In the Sierra Nevadas, February stretched into June, and the news spoke of famine, of ships ice-locked in New York Harbor, of mass exodus toward the equator, of bodies piled a hundred high at closed borders. It spoke of hydroponics projects beyond a scale mankind had ever dreamed.
And it spoke of Nyloxx.
Recipients determined by anonymous lottery in the Western world, by fiat elsewhere, the drug would sterilize millions, take pressure off of dwindling resources and give the rest of the human race a fighting chance. A year became two as they ate rabbits and watched old TV shows and learned from books in Dad’s library until the day Dad didn’t come out of his study. Mom couldn’t bring herself to look, and Sasha wouldn’t do it, so Barry had put the revolver back in the hidden compartment in the bottom drawer, dragged the body outside where the snow could bury it, and cleaned up the mess—he’d killed and butchered enough rabbits by then that the blood hadn’t bothered him, not all that much, and nothing had struggled under his hands.
 
; He cried at night, biting on a finger so they couldn’t hear him.
~
The back door opened to a blast of sunlight, snapping Barry from his reverie. Two blank-faced policemen flanked the driver. Salt-and-pepper hair, good muscle tone, they couldn’t have been more than sixty-five. LGs—the last generation.
“Get down, please,” one said.
He did, joints aching as he clambered over the bumper and trailer hitch onto the broken asphalt parking lot.
“What’s going to happen to me?” It came out a blubbering mess, a tumor of worry unleashed across his mind in an orgy of unwanted emotion. Standing straight, he sniffled, wiped his nose with the back of his hand, and repeated himself in a calmer tone. “What’s going to happen to me?”
“Do you understand that your regulator has failed?”
He nodded.
“And that the neural interfaces are too delicate? That once failed it cannot be repaired or replaced?”
Another nod.
“Do you understand that we cannot allow the de-chipped to live among the normal populace?”
He hesitated. For the first time he wondered why; but because he understood the fact, he nodded again.
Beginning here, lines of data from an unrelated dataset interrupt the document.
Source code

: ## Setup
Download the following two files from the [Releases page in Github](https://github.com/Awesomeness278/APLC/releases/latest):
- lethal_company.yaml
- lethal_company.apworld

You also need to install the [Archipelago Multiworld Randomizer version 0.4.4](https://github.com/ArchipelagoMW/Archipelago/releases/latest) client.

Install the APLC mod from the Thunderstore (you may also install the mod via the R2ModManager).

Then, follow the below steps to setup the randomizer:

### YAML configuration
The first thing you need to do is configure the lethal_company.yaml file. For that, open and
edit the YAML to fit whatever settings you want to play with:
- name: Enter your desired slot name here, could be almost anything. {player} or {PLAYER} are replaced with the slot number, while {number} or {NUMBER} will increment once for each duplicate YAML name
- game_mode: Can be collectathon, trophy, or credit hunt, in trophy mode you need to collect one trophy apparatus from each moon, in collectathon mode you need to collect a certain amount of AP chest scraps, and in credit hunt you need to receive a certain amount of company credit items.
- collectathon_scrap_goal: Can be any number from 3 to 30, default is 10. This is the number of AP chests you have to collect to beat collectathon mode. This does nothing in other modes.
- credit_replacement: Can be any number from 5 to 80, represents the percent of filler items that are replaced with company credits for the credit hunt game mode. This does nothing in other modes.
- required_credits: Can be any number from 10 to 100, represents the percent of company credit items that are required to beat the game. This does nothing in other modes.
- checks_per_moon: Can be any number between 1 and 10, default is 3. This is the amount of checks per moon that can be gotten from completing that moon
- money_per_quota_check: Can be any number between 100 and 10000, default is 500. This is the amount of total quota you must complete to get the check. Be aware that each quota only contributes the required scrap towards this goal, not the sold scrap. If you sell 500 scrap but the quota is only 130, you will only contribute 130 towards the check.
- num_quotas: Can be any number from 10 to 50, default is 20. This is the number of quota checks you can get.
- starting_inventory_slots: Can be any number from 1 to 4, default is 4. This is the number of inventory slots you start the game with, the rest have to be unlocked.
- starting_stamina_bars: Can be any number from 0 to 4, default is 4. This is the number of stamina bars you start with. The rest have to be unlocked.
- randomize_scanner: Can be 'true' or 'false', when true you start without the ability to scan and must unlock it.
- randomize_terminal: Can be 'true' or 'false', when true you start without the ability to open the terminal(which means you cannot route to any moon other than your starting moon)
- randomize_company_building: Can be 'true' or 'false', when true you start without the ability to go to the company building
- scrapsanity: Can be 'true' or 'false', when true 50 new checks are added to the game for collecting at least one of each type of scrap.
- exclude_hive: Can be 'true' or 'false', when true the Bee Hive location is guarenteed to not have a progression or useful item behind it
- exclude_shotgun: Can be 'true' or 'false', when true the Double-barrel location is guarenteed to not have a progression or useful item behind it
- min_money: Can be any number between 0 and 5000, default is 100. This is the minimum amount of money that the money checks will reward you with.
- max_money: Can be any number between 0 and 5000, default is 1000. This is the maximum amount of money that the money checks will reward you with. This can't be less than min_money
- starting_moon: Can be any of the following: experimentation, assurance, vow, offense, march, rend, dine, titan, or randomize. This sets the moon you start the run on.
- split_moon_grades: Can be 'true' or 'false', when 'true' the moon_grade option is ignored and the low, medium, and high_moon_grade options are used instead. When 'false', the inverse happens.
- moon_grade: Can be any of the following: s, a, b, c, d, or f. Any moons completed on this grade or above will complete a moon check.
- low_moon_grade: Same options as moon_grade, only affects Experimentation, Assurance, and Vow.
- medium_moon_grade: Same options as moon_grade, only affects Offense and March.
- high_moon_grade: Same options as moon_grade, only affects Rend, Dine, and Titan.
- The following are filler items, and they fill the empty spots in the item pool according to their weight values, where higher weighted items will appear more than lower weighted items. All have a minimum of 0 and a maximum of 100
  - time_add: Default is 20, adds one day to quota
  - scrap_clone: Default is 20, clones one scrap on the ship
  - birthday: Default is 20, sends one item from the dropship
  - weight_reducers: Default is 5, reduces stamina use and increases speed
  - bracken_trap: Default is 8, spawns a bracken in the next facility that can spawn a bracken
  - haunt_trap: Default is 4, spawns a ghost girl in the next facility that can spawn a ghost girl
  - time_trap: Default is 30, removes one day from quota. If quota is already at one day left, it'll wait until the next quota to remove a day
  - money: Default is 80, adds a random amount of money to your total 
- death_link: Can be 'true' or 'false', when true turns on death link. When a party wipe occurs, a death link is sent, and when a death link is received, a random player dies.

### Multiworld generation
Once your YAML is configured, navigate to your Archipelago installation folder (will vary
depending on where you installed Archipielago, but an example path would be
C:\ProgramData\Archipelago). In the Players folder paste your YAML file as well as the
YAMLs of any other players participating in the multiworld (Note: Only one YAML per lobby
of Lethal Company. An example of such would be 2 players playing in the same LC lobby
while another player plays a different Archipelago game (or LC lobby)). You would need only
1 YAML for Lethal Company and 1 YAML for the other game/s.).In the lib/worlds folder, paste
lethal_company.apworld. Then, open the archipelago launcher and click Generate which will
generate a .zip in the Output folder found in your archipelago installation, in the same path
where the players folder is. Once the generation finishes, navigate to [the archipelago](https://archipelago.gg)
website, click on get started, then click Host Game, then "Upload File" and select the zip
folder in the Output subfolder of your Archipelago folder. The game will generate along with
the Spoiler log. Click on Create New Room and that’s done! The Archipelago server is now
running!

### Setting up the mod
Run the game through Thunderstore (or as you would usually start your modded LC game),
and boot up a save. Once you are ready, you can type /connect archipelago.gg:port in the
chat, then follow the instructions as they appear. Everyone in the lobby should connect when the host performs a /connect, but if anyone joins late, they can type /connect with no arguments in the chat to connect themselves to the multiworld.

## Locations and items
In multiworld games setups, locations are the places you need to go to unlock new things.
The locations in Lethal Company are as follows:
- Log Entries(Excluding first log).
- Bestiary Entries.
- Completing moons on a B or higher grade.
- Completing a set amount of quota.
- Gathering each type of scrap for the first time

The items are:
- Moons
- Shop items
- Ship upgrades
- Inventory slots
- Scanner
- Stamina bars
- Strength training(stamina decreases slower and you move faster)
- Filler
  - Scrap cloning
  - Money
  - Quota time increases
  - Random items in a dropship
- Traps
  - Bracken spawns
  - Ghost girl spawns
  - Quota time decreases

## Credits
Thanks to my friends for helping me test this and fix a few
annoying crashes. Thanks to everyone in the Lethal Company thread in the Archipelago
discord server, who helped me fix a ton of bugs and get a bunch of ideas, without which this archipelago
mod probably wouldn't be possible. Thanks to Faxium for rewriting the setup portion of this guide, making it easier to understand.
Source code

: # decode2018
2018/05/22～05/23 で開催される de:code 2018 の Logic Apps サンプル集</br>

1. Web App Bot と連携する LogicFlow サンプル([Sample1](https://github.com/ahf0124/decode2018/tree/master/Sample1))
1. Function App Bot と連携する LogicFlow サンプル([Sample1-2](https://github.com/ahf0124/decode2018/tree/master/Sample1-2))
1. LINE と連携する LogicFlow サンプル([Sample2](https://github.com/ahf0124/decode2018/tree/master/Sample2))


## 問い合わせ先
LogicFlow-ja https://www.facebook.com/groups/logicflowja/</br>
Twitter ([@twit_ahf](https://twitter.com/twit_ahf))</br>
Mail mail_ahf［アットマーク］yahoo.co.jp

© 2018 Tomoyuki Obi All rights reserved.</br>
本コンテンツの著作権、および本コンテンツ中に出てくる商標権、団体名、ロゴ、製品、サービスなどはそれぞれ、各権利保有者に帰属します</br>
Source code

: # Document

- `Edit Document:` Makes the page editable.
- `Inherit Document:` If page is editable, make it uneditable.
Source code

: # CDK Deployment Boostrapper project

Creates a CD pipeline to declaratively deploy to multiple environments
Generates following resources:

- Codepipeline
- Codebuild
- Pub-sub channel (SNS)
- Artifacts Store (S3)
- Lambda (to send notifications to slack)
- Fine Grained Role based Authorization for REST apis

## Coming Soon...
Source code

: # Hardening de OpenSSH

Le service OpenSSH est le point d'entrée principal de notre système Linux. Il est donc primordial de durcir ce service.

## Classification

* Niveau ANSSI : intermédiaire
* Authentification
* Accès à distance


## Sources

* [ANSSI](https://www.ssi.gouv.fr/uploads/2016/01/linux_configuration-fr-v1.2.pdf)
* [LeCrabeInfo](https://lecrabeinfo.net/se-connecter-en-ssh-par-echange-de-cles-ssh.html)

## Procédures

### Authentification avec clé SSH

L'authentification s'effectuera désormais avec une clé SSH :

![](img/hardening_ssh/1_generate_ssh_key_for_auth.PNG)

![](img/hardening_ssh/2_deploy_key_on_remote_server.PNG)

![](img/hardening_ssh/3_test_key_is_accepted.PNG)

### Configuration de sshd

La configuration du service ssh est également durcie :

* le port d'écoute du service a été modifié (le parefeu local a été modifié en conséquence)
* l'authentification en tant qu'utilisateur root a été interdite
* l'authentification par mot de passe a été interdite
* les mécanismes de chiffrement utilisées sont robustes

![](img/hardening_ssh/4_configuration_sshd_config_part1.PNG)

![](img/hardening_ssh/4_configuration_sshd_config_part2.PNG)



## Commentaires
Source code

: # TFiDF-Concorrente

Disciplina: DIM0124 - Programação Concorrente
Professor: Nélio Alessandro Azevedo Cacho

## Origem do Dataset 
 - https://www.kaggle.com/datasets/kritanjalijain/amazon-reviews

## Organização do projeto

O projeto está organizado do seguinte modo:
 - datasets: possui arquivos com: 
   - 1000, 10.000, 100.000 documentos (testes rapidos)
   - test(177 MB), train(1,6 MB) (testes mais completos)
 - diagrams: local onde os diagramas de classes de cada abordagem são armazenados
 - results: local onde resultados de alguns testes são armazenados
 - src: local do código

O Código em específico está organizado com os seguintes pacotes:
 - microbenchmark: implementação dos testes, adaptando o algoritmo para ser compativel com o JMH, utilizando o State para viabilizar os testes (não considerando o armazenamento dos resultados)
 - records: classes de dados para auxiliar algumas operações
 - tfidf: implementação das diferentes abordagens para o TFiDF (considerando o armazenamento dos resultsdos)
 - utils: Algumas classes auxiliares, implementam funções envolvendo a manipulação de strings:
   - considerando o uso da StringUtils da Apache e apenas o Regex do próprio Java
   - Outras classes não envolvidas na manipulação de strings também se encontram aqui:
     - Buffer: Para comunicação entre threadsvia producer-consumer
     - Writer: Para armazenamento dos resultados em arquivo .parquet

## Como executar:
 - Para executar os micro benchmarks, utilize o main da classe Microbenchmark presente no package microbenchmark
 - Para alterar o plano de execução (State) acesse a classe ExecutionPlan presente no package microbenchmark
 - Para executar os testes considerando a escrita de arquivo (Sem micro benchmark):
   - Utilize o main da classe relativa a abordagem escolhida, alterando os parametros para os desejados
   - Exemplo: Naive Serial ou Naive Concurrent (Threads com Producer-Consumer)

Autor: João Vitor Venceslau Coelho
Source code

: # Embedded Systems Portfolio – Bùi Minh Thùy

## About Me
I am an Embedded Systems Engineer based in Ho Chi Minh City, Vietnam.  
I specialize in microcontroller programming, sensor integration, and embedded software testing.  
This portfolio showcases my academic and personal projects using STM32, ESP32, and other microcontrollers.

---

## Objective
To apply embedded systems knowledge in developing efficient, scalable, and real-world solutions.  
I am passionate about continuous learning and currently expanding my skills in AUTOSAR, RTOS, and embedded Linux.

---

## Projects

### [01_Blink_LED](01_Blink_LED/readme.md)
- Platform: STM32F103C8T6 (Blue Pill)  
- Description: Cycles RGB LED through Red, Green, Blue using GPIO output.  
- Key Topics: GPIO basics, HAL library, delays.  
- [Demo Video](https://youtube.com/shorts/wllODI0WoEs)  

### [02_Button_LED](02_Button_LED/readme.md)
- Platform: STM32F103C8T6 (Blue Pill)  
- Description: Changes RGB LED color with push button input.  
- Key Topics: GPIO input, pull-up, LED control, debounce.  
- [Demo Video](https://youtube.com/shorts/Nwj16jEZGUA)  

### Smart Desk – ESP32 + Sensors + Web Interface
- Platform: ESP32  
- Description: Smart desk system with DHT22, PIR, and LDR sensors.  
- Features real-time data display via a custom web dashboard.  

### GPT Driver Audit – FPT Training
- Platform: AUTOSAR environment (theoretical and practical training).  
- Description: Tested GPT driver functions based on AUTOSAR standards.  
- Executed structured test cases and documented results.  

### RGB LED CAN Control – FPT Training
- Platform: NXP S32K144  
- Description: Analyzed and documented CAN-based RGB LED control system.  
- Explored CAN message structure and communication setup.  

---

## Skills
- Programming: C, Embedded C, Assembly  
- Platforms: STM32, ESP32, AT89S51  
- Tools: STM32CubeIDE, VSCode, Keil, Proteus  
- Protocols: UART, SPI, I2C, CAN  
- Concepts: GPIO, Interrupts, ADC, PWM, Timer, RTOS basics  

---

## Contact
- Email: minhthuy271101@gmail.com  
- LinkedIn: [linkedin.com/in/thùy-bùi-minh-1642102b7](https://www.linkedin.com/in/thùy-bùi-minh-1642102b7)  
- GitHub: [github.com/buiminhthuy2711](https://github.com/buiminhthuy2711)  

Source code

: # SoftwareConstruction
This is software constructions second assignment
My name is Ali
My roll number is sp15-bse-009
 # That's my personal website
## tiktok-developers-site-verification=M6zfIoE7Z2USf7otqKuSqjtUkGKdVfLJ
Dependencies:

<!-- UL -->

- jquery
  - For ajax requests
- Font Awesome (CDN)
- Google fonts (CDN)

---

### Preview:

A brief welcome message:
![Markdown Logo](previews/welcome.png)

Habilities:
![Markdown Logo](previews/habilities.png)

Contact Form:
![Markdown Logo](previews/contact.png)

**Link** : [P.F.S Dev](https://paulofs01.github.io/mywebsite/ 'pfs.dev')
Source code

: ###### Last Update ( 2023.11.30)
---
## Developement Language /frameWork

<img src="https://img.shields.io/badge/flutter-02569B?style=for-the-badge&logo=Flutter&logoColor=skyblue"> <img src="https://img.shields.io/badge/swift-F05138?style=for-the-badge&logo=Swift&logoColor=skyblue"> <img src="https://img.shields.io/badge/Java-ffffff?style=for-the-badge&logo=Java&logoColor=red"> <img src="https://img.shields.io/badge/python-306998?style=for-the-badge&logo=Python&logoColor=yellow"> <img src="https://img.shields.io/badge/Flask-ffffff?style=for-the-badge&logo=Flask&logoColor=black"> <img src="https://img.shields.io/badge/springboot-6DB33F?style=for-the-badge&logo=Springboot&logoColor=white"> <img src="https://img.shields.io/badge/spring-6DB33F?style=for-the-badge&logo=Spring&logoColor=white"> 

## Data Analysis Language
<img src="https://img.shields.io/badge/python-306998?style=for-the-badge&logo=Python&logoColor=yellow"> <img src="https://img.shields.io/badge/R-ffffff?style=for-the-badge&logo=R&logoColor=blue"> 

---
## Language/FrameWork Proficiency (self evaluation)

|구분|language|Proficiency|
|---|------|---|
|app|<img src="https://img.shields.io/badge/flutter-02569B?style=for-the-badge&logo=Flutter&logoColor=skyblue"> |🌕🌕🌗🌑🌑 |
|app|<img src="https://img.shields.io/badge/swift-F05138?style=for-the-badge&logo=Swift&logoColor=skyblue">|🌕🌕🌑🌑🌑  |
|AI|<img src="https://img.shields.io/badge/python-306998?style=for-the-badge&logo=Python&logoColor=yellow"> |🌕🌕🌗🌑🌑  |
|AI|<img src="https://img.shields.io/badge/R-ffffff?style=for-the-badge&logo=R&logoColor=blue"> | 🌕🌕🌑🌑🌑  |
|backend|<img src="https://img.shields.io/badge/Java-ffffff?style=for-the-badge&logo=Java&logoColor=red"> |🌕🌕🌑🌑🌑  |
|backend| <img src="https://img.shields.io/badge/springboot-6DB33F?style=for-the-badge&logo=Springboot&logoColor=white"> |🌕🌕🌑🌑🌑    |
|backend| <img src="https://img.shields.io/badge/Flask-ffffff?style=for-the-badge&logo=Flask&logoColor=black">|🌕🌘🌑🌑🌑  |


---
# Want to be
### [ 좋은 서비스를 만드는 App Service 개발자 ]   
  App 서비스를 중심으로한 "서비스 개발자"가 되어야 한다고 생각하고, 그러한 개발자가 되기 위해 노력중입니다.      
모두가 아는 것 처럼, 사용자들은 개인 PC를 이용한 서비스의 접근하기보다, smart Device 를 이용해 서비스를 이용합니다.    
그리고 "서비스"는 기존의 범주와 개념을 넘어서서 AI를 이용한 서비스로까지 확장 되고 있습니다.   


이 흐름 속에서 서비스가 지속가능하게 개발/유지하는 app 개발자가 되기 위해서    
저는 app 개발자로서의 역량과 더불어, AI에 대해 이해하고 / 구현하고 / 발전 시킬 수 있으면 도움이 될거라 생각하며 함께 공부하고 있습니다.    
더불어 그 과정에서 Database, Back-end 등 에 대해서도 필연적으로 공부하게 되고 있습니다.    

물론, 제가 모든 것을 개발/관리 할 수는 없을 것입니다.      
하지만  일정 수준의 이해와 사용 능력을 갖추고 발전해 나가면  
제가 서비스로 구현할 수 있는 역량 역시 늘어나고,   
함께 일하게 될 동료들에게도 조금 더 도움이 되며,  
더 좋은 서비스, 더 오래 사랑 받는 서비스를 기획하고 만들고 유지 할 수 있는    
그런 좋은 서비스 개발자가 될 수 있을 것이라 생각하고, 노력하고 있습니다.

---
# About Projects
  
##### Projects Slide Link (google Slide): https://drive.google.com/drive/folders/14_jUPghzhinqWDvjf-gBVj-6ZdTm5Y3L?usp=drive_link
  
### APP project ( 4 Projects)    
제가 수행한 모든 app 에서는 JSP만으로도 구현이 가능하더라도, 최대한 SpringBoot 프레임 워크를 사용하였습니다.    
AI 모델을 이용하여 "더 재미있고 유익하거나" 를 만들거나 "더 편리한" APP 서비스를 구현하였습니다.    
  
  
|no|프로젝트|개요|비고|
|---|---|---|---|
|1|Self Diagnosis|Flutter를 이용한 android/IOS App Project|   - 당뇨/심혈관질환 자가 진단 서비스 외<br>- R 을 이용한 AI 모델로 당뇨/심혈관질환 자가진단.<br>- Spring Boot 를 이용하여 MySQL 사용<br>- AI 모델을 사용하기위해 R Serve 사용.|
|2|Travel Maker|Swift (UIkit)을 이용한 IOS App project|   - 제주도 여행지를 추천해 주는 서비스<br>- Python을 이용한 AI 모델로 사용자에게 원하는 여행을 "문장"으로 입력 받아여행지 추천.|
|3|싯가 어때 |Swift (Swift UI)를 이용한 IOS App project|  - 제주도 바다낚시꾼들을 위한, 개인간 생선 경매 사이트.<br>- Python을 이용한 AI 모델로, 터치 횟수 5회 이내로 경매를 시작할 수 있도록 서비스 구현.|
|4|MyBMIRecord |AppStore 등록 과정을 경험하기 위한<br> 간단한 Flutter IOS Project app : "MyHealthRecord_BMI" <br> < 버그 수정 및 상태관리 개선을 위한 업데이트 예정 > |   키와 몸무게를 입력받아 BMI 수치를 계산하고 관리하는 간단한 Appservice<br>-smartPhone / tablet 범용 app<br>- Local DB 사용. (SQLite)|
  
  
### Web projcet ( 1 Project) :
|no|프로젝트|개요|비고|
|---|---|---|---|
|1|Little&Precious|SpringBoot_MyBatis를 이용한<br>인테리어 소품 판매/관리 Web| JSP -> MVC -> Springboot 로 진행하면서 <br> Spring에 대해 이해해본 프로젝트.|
“We have an area for the de-chipped. You’ll not be allowed to leave, but as long as you don’t try to escape or commit violence you’ll be allowed to stay as long as you like. You’ll enjoy all government services uninterrupted.”
“Okay.” He cast his eyes down and allowed the officers to lead him through the door. It closed behind him, and through the wall he heard the crunch of tires on gravel. He looked up.
Men and women sat at tables in an outdoor yard, watching ancient programs on televisions hung on the walls, or talking in small groups. They ignored him, so he returned the favor to sit at an empty picnic table and wait for whatever would happen to happen.